(Dataset items)
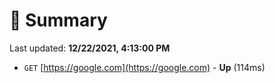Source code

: # 📖 Summary
Last updated: **12/22/2021, 4:13:00 PM**

- `GET` [https://google.com](https://google.com) - **Up** (114ms)
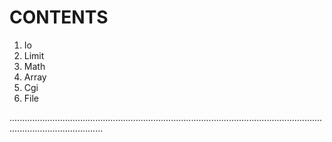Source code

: # CONTENTS

1. Io
2. Limit
3. Math
4. Array
5. Cgi
6. File

.................................................................................................................................................................
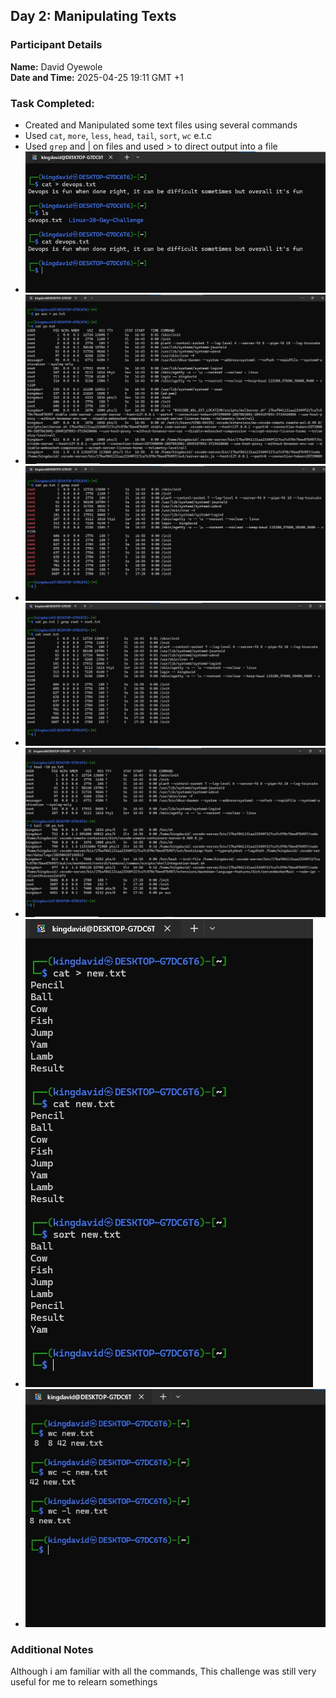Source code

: ## Day 2: Manipulating Texts

### Participant Details
__Name:__ David Oyewole  
__Date and Time:__ 2025-04-25 19:11 GMT +1

### Task Completed:
- Created and Manipulated some text files using several commands
- Used `cat`, `more`, `less`, `head`, `tail`, `sort`, `wc` e.t.c
- Used `grep` and | on files and used > to direct output into a file
- ![`cat`](/day_02/submissions/oyewoledavid/commands/cat.jpg)
- ![`direct`](/day_02/submissions/oyewoledavid/commands/direct.jpg)
- ![`grep`](/day_02/submissions/oyewoledavid/commands/grep1.jpg)
- ![`grep`](/day_02/submissions/oyewoledavid/commands/grep2.jpg)
- ![head-tail](/day_02/submissions/oyewoledavid/commands/head-tail.jpg)
- ![`sort`](/day_02/submissions/oyewoledavid/commands/sort.jpg)
- ![`wc`](/day_02/submissions/oyewoledavid/commands/wc.jpg)

### Additional Notes
Although i am familiar with all the commands, This challenge was still very useful for me to relearn somethings
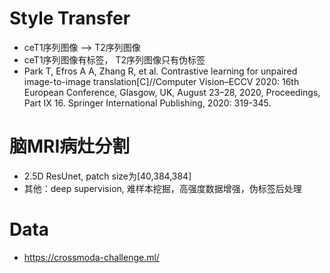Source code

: # Style Transfer

- ceT1序列图像 --> T2序列图像
- ceT1序列图像有标签， T2序列图像只有伪标签
- Park T, Efros A A, Zhang R, et al. Contrastive learning for unpaired image-to-image translation[C]//Computer Vision–ECCV 2020: 16th European Conference, Glasgow, UK, August 23–28, 2020, Proceedings, Part IX 16. Springer International Publishing, 2020: 319-345.

# 脑MRI病灶分割

- 2.5D ResUnet, patch size为[40,384,384]
- 其他：deep supervision, 难样本挖掘，高强度数据增强，伪标签后处理

# Data

- https://crossmoda-challenge.ml/

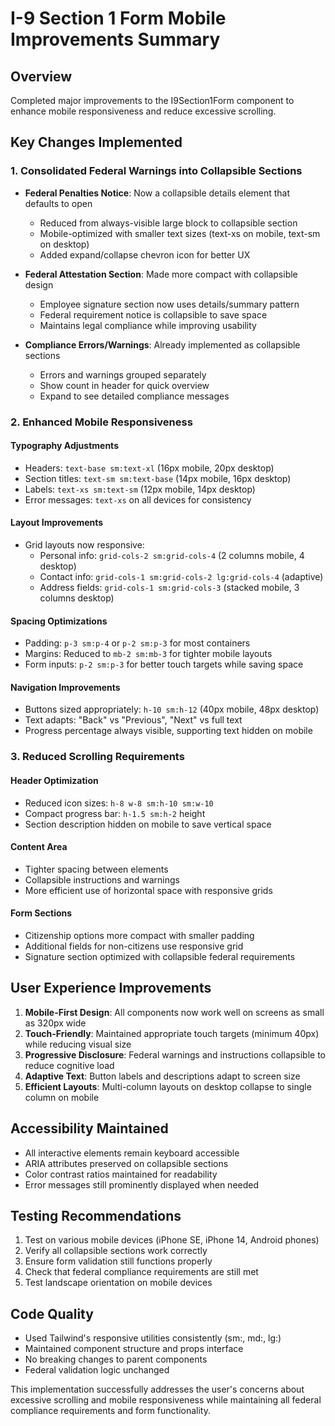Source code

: # I-9 Section 1 Form Mobile Improvements Summary

## Overview
Completed major improvements to the I9Section1Form component to enhance mobile responsiveness and reduce excessive scrolling.

## Key Changes Implemented

### 1. Consolidated Federal Warnings into Collapsible Sections
- **Federal Penalties Notice**: Now a collapsible details element that defaults to open
  - Reduced from always-visible large block to collapsible section
  - Mobile-optimized with smaller text sizes (text-xs on mobile, text-sm on desktop)
  - Added expand/collapse chevron icon for better UX

- **Federal Attestation Section**: Made more compact with collapsible design
  - Employee signature section now uses details/summary pattern
  - Federal requirement notice is collapsible to save space
  - Maintains legal compliance while improving usability

- **Compliance Errors/Warnings**: Already implemented as collapsible sections
  - Errors and warnings grouped separately
  - Show count in header for quick overview
  - Expand to see detailed compliance messages

### 2. Enhanced Mobile Responsiveness

#### Typography Adjustments
- Headers: `text-base sm:text-xl` (16px mobile, 20px desktop)
- Section titles: `text-sm sm:text-base` (14px mobile, 16px desktop) 
- Labels: `text-xs sm:text-sm` (12px mobile, 14px desktop)
- Error messages: `text-xs` on all devices for consistency

#### Layout Improvements
- Grid layouts now responsive:
  - Personal info: `grid-cols-2 sm:grid-cols-4` (2 columns mobile, 4 desktop)
  - Contact info: `grid-cols-1 sm:grid-cols-2 lg:grid-cols-4` (adaptive)
  - Address fields: `grid-cols-1 sm:grid-cols-3` (stacked mobile, 3 columns desktop)

#### Spacing Optimizations
- Padding: `p-3 sm:p-4` or `p-2 sm:p-3` for most containers
- Margins: Reduced to `mb-2 sm:mb-3` for tighter mobile layouts
- Form inputs: `p-2 sm:p-3` for better touch targets while saving space

#### Navigation Improvements
- Buttons sized appropriately: `h-10 sm:h-12` (40px mobile, 48px desktop)
- Text adapts: "Back" vs "Previous", "Next" vs full text
- Progress percentage always visible, supporting text hidden on mobile

### 3. Reduced Scrolling Requirements

#### Header Optimization
- Reduced icon sizes: `h-8 w-8 sm:h-10 sm:w-10`
- Compact progress bar: `h-1.5 sm:h-2` height
- Section description hidden on mobile to save vertical space

#### Content Area
- Tighter spacing between elements
- Collapsible instructions and warnings
- More efficient use of horizontal space with responsive grids

#### Form Sections
- Citizenship options more compact with smaller padding
- Additional fields for non-citizens use responsive grid
- Signature section optimized with collapsible federal requirements

## User Experience Improvements

1. **Mobile-First Design**: All components now work well on screens as small as 320px wide
2. **Touch-Friendly**: Maintained appropriate touch targets (minimum 40px) while reducing visual size
3. **Progressive Disclosure**: Federal warnings and instructions collapsible to reduce cognitive load
4. **Adaptive Text**: Button labels and descriptions adapt to screen size
5. **Efficient Layouts**: Multi-column layouts on desktop collapse to single column on mobile

## Accessibility Maintained

- All interactive elements remain keyboard accessible
- ARIA attributes preserved on collapsible sections
- Color contrast ratios maintained for readability
- Error messages still prominently displayed when needed

## Testing Recommendations

1. Test on various mobile devices (iPhone SE, iPhone 14, Android phones)
2. Verify all collapsible sections work correctly
3. Ensure form validation still functions properly
4. Check that federal compliance requirements are still met
5. Test landscape orientation on mobile devices

## Code Quality

- Used Tailwind's responsive utilities consistently (sm:, md:, lg:)
- Maintained component structure and props interface
- No breaking changes to parent components
- Federal validation logic unchanged

This implementation successfully addresses the user's concerns about excessive scrolling and mobile responsiveness while maintaining all federal compliance requirements and form functionality.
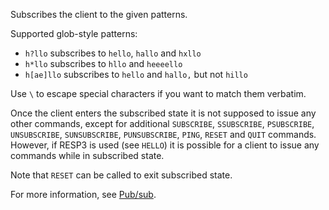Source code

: Subscribes the client to the given patterns.

Supported glob-style patterns:

* `h?llo` subscribes to `hello`, `hallo` and `hxllo`
* `h*llo` subscribes to `hllo` and `heeeello`
* `h[ae]llo` subscribes to `hello` and `hallo,` but not `hillo`

Use `\` to escape special characters if you want to match them verbatim.

Once the client enters the subscribed state it is not supposed to issue any other commands, except for additional `SUBSCRIBE`, `SSUBSCRIBE`, `PSUBSCRIBE`, `UNSUBSCRIBE`, `SUNSUBSCRIBE`, `PUNSUBSCRIBE`, `PING`, `RESET` and `QUIT` commands.
However, if RESP3 is used (see `HELLO`) it is possible for a client to issue any commands while in subscribed state.

Note that `RESET` can be called to exit subscribed state.

For more information, see [Pub/sub](../topics/pubsub.md).

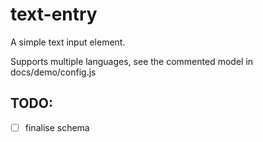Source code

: # text-entry 

A simple text input element.

Supports multiple languages, see the commented model in docs/demo/config.js


## TODO: 

* [ ] finalise schema

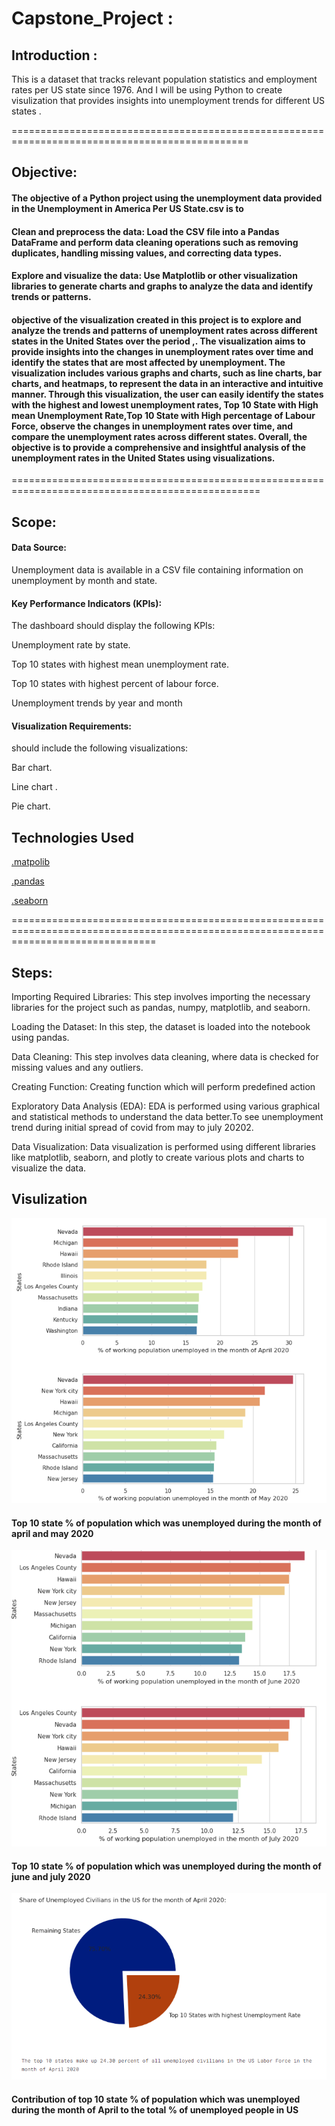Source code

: # Capstone_Project :

## Introduction :
This is a dataset that tracks relevant population statistics and employment rates per US state since 1976. And I will be using Python to create visulization that provides insights into unemployment trends for different US states .



===============================================================================================

## Objective:

#### The objective of a Python project using the unemployment data provided in the Unemployment in America Per US State.csv is to

#### Clean and preprocess the data: Load the CSV file into a Pandas DataFrame and perform data cleaning operations such as removing duplicates, handling missing values, and correcting data types.

#### Explore and visualize the data: Use Matplotlib or other visualization libraries to generate charts and graphs to analyze the data and identify trends or patterns.

#### objective of the visualization created in this project is to explore and analyze the trends and patterns of unemployment rates across different states in the United States over the period ,. The visualization aims to provide insights into the changes in unemployment rates over time and identify the states that are most affected by unemployment. The visualization includes various graphs and charts, such as line charts, bar charts, and heatmaps, to represent the data in an interactive and intuitive manner. Through this visualization, the user can easily identify the states with the highest and lowest unemployment rates, Top 10 State with High mean Unemployment Rate,Top 10 State with High percentage of Labour Force, observe the changes in unemployment rates over time, and compare the unemployment rates across different states. Overall, the objective is to provide a comprehensive and insightful analysis of the unemployment rates in the United States using visualizations.
=================================================================================================
## Scope:

#### Data Source:
Unemployment data is available in a CSV file containing information on unemployment by month and state.

#### Key Performance Indicators (KPIs): 
The dashboard should display the following KPIs:

Unemployment rate by state.

Top 10 states with highest mean unemployment rate.

Top 10 states with highest percent of labour force.

Unemployment trends by year and month

#### Visualization Requirements:
should include the following visualizations:

Bar chart.

Line chart .

Pie chart.

## Technologies Used
[.matpolib](https://matplotlib.org/)  

[.pandas](https://pandas.pydata.org/)

[.seaborn](https://seaborn.pydata.org/)

=====================================================================================================================================

## Steps:

 Importing Required Libraries: This step involves importing the necessary libraries for the project such as pandas, numpy, matplotlib, and seaborn.

 Loading the Dataset: In this step, the dataset is loaded into the notebook using pandas.

  Data Cleaning: This step involves data cleaning, where data is checked for missing values and any outliers.
  
  Creating Function: Creating function which will perform predefined action

 Exploratory Data Analysis (EDA): EDA is performed using various graphical and statistical methods to understand the data better.To see unemployment trend during initial spread of covid from may to july 20202.

 Data Visualization: Data visualization is performed using different libraries like matplotlib, seaborn, and plotly to create various plots and charts to visualize the data.


## Visulization

![alt text](https://github.com/Kingm11/Capstone_Project/blob/main/visulization%20using%20python/Screenshot%202023-04-19%20031354.png)
#### Top 10 state % of population which was unemployed during the month of  april and may 2020
![alt text](https://github.com/Kingm11/Capstone_Project/blob/main/visulization%20using%20python/Screenshot%202023-04-19%20031432.png)
#### Top 10 state % of population which was unemployed during the month of  june and july 2020
![alt text](https://github.com/Kingm11/Capstone_Project/blob/main/visulization%20using%20python/Screenshot%202023-04-19%20031512.png)
#### Contribution of top 10 state % of population which was unemployed during the month of  April to the total % of unemployed people in US




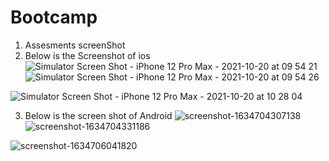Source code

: # Bootcamp
1. Assesments screenShot
2. Below is the Screenshot of ios 
![Simulator Screen Shot - iPhone 12 Pro Max - 2021-10-20 at 09 54 21](https://user-images.githubusercontent.com/91865197/138028481-6eb96865-1da0-4113-8c46-9ad3a736b612.png)
![Simulator Screen Shot - iPhone 12 Pro Max - 2021-10-20 at 09 54 26](https://user-images.githubusercontent.com/91865197/138028503-568a81ea-9ff1-44f8-b22c-67ec0ddcd298.png)

![Simulator Screen Shot - iPhone 12 Pro Max - 2021-10-20 at 10 28 04](https://user-images.githubusercontent.com/91865197/138031068-831c56a9-62be-45f2-b1d5-3e6415f1867c.png)

3. Below is the screen shot of Android
![screenshot-1634704307138](https://user-images.githubusercontent.com/91865197/138029865-d76d2687-edb1-4eb9-9925-08b57d6f3004.png)
![screenshot-1634704331186](https://user-images.githubusercontent.com/91865197/138029873-e20e1efa-e5c1-46a6-8880-efd6fde0435d.png)

![screenshot-1634706041820](https://user-images.githubusercontent.com/91865197/138031086-d3802b91-ba5c-4820-8dda-dd9a1acfeab2.png)
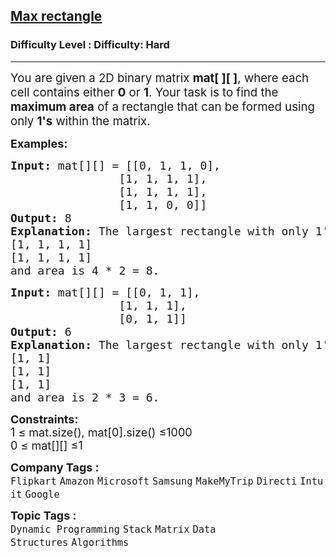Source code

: <h2><a href="https://www.geeksforgeeks.org/problems/max-rectangle/1?_gl=1*gfkdsq*_up*MQ..*_gs*MQ..&gclid=CjwKCAjw--K_BhB5EiwAuwYoylK5XzDwQqyzmbeNyd6lbwEki04LPSPJ3QfSMrU-U2MbFA0DRoegrBoCPiYQAvD_BwE&gbraid=0AAAAAC9yBkDs_DoJKxMS1sI6NNYmbwb_h">Max rectangle</a></h2><h3>Difficulty Level : Difficulty: Hard</h3><hr><div class="problems_problem_content__Xm_eO"><p data-start="158" data-end="378"><span style="font-size: 14pt;">You are given a 2D binary matrix <strong>mat[ ][ ]</strong>, where each cell contains either&nbsp;<strong>0</strong> or <strong>1</strong>. Your task is to find the <strong data-start="291" data-end="322">maximum area</strong> of a rectangle that can be formed using only <strong>1's</strong>&nbsp;within the matrix.</span></p>
<p><span style="font-size: 18px;"><strong>Examples:</strong></span></p>
<pre><span style="font-size: 18px;"><strong style="font-size: 18px;">Input: </strong><span style="font-size: 18px;">mat[][] = [[0, 1, 1, 0],
                [1, 1, 1, 1],
                [1, 1, 1, 1],
                [1, 1, 0, 0]]
</span><strong style="font-size: 18px;">Output: </strong><span style="font-size: 18px;">8</span><strong style="font-size: 18px;">
Explanation: </strong><span style="font-size: 18px;">The largest rectangle with only 1’s is from (1, 0) to (2, 3) which is
[1, 1, 1, 1]
[1, 1, 1, 1]
and area is 4 * 2 = 8</span></span><span style="font-size: 18px;">.</span></pre>
<pre><span style="font-size: 18px;"><strong>Input:</strong> mat[][] = [[0, 1, 1],
                [1, 1, 1],
                [0, 1, 1]]
<strong>Output:</strong> 6
<strong>Explanation:</strong> The largest rectangle with only 1’s is from (0, 1) to (2, 2) which is
[1, 1]
[1, 1]
[1, 1]<br>and area is 2 * 3 = 6.</span></pre>
<p><span style="font-size: 18px;"><strong>Constraints:</strong><br>1 ≤ mat.size(), mat[0].size() ≤1000<br>0 ≤ mat[][] ≤1<br></span></p></div><p><span style=font-size:18px><strong>Company Tags : </strong><br><code>Flipkart</code>&nbsp;<code>Amazon</code>&nbsp;<code>Microsoft</code>&nbsp;<code>Samsung</code>&nbsp;<code>MakeMyTrip</code>&nbsp;<code>Directi</code>&nbsp;<code>Intuit</code>&nbsp;<code>Google</code>&nbsp;<br><p><span style=font-size:18px><strong>Topic Tags : </strong><br><code>Dynamic Programming</code>&nbsp;<code>Stack</code>&nbsp;<code>Matrix</code>&nbsp;<code>Data Structures</code>&nbsp;<code>Algorithms</code>&nbsp;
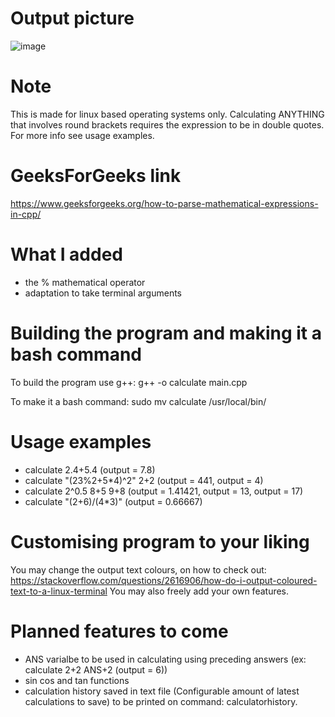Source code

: # Output picture

![image](https://github.com/user-attachments/assets/a702bdd6-10eb-4be4-a38c-b08566b2c38e)

# Note

This is made for linux based operating systems only.
Calculating ANYTHING that involves round brackets requires the expression to be in double quotes. For more info see usage examples.

# GeeksForGeeks link

https://www.geeksforgeeks.org/how-to-parse-mathematical-expressions-in-cpp/

# What I added

- the % mathematical operator
- adaptation to take terminal arguments

# Building the program and making it a bash command

To build the program use g++: 
g++ -o calculate main.cpp

To make it a bash command: 
sudo mv calculate /usr/local/bin/

# Usage examples

- calculate 2.4+5.4 (output = 7.8)
- calculate "(23%2+5*4)^2" 2+2 (output = 441, output = 4)
- calculate 2^0.5 8+5 9+8 (output = 1.41421, output = 13, output = 17)
- calculate "(2+6)/(4\*3)" (output = 0.66667)

# Customising program to your liking

You may change the output text colours, on how to check out: 
https://stackoverflow.com/questions/2616906/how-do-i-output-coloured-text-to-a-linux-terminal
You may also freely add your own features.

# Planned features to come

- ANS varialbe to be used in calculating using preceding answers (ex: calculate 2+2 ANS+2 (output = 6))
- sin cos and tan functions
- calculation history saved in text file (Configurable amount of latest calculations to save) to be printed on command: calculatorhistory.
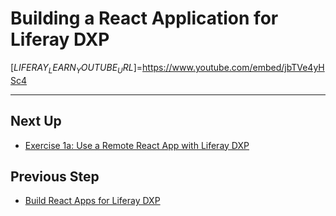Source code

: # Building a React Application for Liferay DXP

[$LIFERAY_LEARN_YOUTUBE_URL$]=https://www.youtube.com/embed/jbTVe4yHSc4

---

## Next Up

* [Exercise 1a: Use a Remote React App with Liferay DXP](./exercise-1a-use-a-remote-react-app-with-liferay-dxp.md)

## Previous Step

* [Build React Apps for Liferay DXP](../build-react-apps-for-liferay-dxp.md)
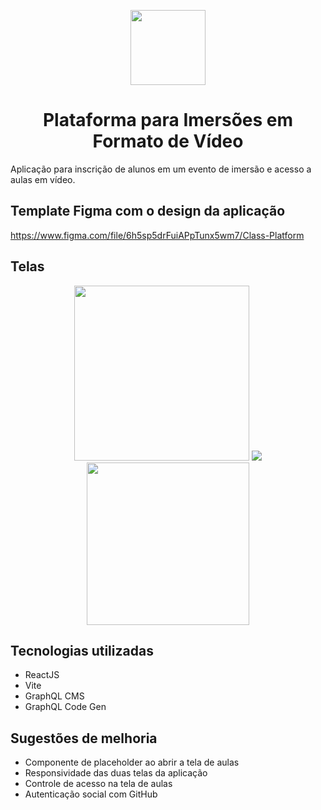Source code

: <p align="center">
 <img src="https://user-images.githubusercontent.com/54327441/177254585-1798f3d2-8658-42bb-b5a5-d47af9396f01.png" style="width: 120px" />
</p>

<h1 align="center">Plataforma para Imersões em Formato de Vídeo</h1>

<p>Aplicação para inscrição de alunos em um evento de imersão e acesso a aulas em vídeo.</p>

## Template Figma com o design da aplicação

<https://www.figma.com/file/6h5sp5drFuiAPpTunx5wm7/Class-Platform>

## Telas

<p align="center">
<img src="https://user-images.githubusercontent.com/54327441/177254910-36379028-cd04-42d1-a3db-ed6725b052b7.png" style="width: 280px" />

<img src="https://user-images.githubusercontent.com/54327441/177255373-ba3297d4-ee64-4f3d-afbb-4fe6e77255eb.png" />

<img src="https://user-images.githubusercontent.com/54327441/177255409-5e55f363-77ea-45e2-8367-0acfa6df8f31.png" style="width: 260px" />
</p>

## Tecnologias utilizadas

- ReactJS
- Vite
- GraphQL CMS
- GraphQL Code Gen

## Sugestões de melhoria

- Componente de placeholder ao abrir a tela de aulas
- Responsividade das duas telas da aplicação
- Controle de acesso na tela de aulas
- Autenticação social com GitHub
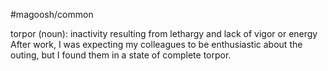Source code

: #magoosh/common

torpor (noun): inactivity resulting from lethargy and lack of vigor or energy 
After work, I was expecting my colleagues to be enthusiastic about the outing, but I found them in a 
state of complete torpor. 
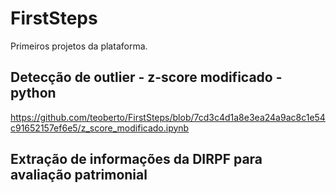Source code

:# FirstSteps
Primeiros projetos da plataforma.

## Detecção de outlier - z-score modificado - python

https://github.com/teoberto/FirstSteps/blob/7cd3c4d1a8e3ea24a9ac8c1e54c91652157ef6e5/z_score_modificado.ipynb

## Extração de informações da DIRPF para avaliação patrimonial



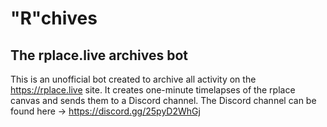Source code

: # "R"chives

## The rplace.live archives bot

This is an unofficial bot created to archive all activity on the <https://rplace.live> site. It creates one-minute timelapses of the rplace canvas and sends them to a Discord channel.
The Discord channel can be found here -> <https://discord.gg/25pyD2WhGj>
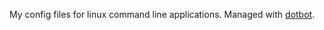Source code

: My config files for linux command line applications.
Managed with [dotbot][dotbot].

[dotbot]: https://github.com/anishathalye/dotbot

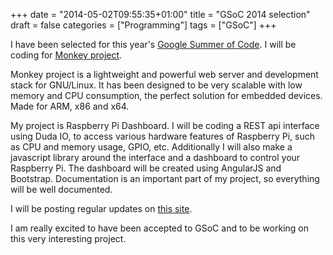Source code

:+++
date = "2014-05-02T09:55:35+01:00"
title = "GSoC 2014 selection"
draft = false
categories = ["Programming"]
tags = ["GSoC"]
+++

I have been selected for this year's [Google Summer of Code](http://www.google-melange.com/). I will be coding for [Monkey project](http://monkey-project.com/).

Monkey project is a lightweight and powerful web server and development stack for GNU/Linux. It has been designed to be very scalable with low memory and CPU consumption, the perfect solution for embedded devices. Made for ARM, x86 and x64.

My project is Raspberry Pi Dashboard. I will be coding a REST api interface using Duda IO, to access various hardware features of Raspberry Pi, such as CPU and memory usage, GPIO, etc. Additionally I will also make a javascript library around the interface and a dashboard to control your Raspberry Pi. The dashboard will be created using AngularJS and Bootstrap. Documentation is an important part of my project, so everything will be well documented.

I will be posting regular updates on [this site](/en/tags/gsoc/).

I am really excited to have been accepted to GSoC and to be working on this very interesting project.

* What needs to be done:
Reproduce every line of the records containing the string "components".

* Response for this exercise:
1. **Mobile-First Design**: All components now work well on screens as small as 320px wide
- No breaking changes to parent components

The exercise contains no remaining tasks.